From: BMSDGATH <BMSDGATH@livjm.ac.uk>
To: memetics@mmu.ac.uk
Subject: Re: To have a mnemon
Date: Mon, 29 Jun 1998 09:37:47 -0400 (EDT)
> Exactly! "Approval" seems to be the _least_ important prerequisite for an
> idea to catch on. And as De Bono so eloquently demonstrates, "logic" has
> more to do with appearances than with "solidity or argument". In his book
> "Against Method", Paul Feyerabend argues that in science "anything goes" -
> meaning that there are no inherent scientific grounds for the failure or
> success of theories.

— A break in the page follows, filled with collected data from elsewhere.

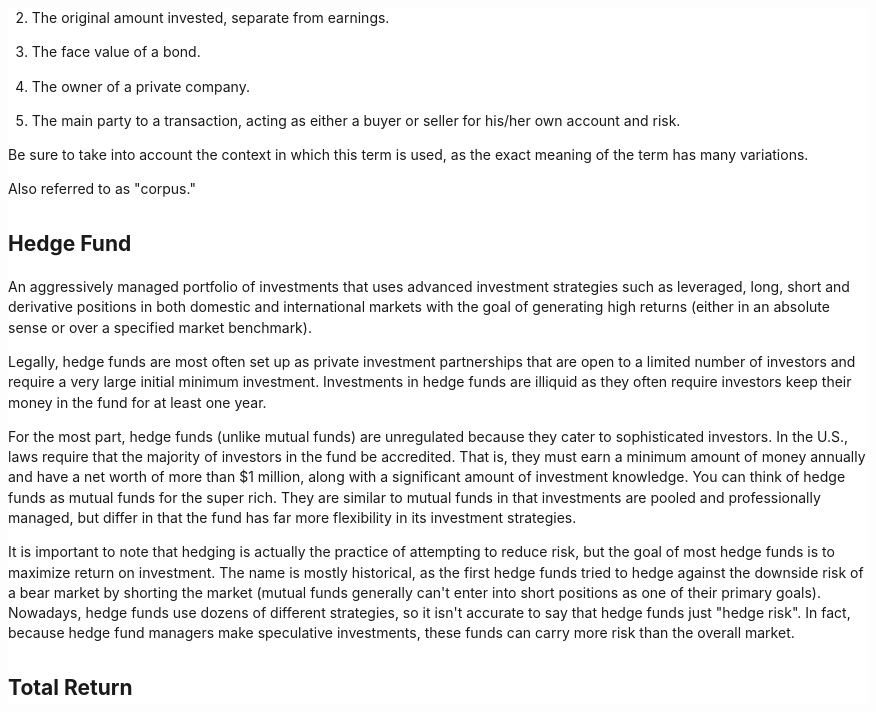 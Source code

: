 2. The original amount invested, separate from earnings.

3. The face value of a bond.

4. The owner of a private company.

5. The main party to a transaction, 
acting as either a buyer or seller for his/her own account and risk. 

Be sure to take into account the context in which this term is used, 
as the exact meaning of the term has many variations. 

Also referred to as "corpus."

## Hedge Fund

An aggressively managed portfolio of investments 
that uses advanced investment strategies 
such as leveraged, long, short and derivative positions 
in both domestic and international markets 
with the goal of generating high returns 
(either in an absolute sense or over a specified market benchmark).

Legally, hedge funds are most often set up as private investment partnerships 
that are open to a limited number of investors 
and require a very large initial minimum investment. 
Investments in hedge funds are illiquid 
as they often require investors keep their money in the fund for at least one year.

For the most part, 
hedge funds (unlike mutual funds) are unregulated 
because they cater to sophisticated investors. 
In the U.S., laws require that the majority of investors in the fund be accredited. 
That is, 
they must earn a minimum amount of money annually 
and have a net worth of more than \$1 million, 
along with a significant amount of investment knowledge. 
You can think of hedge funds as mutual funds for the super rich. 
They are similar to mutual funds in that investments are pooled and professionally managed, 
but differ in that the fund has far more flexibility in its investment strategies.

It is important to note that hedging is actually the practice of attempting to reduce risk, 
but the goal of most hedge funds is to maximize return on investment. 
The name is mostly historical, 
as the first hedge funds tried to hedge against the downside risk of a bear market 
by shorting the market 
(mutual funds generally can't enter into short positions as one of their primary goals). 
Nowadays, 
hedge funds use dozens of different strategies, 
so it isn't accurate to say that hedge funds just "hedge risk". 
In fact, because hedge fund managers make speculative investments, 
these funds can carry more risk than the overall market.

## Total Return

In fact, the most decisive reasons are external:
> social, political, economical etc.
Yes, I should have remembered what Feyerabend said:
'..confusionists and superficial intellectuals move ahead while the
deep thinkers descend into the darker regions of the status quo or, to
express it in a different way, they remain stuck in the mud.'
(Feyerabend 1988, p.54n)
If there's any mud on my academic boots, I'll remember to clean them
next time.
Feyerabend PK (1988) Against Method rev. ed. Verso, London.
On Feyerabend's relationship to memetics in general see:
Gatherer D (1997) Feyerabend, Dawkins and the politics of cultural
diversity. Anarchist Studies 5, 23-43.